Excerpted records>
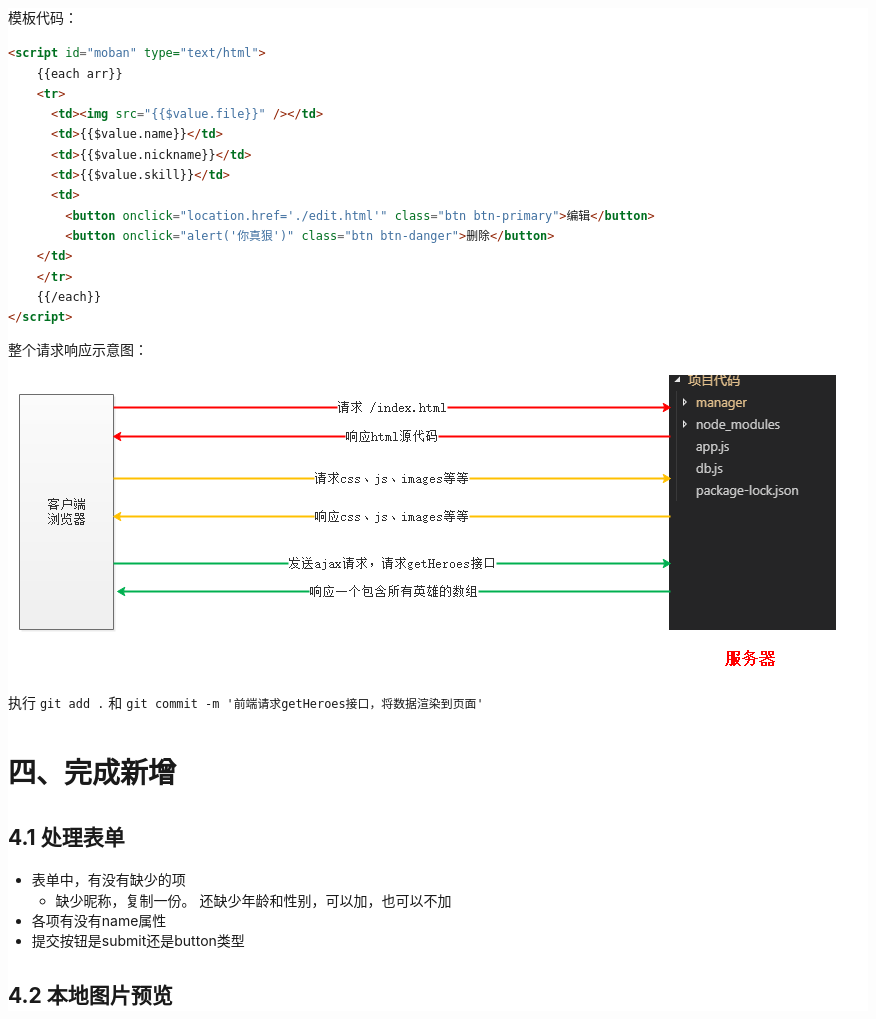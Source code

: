 模板代码：

```html
<script id="moban" type="text/html">
    {{each arr}}
    <tr>
      <td><img src="{{$value.file}}" /></td>
      <td>{{$value.name}}</td>
      <td>{{$value.nickname}}</td>
      <td>{{$value.skill}}</td>
      <td>
        <button onclick="location.href='./edit.html'" class="btn btn-primary">编辑</button>
        <button onclick="alert('你真狠')" class="btn btn-danger">删除</button>
    </td>
    </tr>
    {{/each}}
</script>
```

整个请求响应示意图：

![1565171581956](assets/1565171581956.png)



执行 `git add .` 和 `git commit -m '前端请求getHeroes接口，将数据渲染到页面'`

# 四、完成新增

## 4.1 处理表单

- 表单中，有没有缺少的项
    - 缺少昵称，复制一份。  还缺少年龄和性别，可以加，也可以不加
- 各项有没有name属性
- 提交按钮是submit还是button类型



## 4.2 本地图片预览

Problem requirements>
What belongs in the answer is each line of the listing that contains the word "class".

Answer to the problem>
        <button onclick="location.href='./edit.html'" class="btn btn-primary">编辑</button>
        <button onclick="alert('你真狠')" class="btn btn-danger">删除</button>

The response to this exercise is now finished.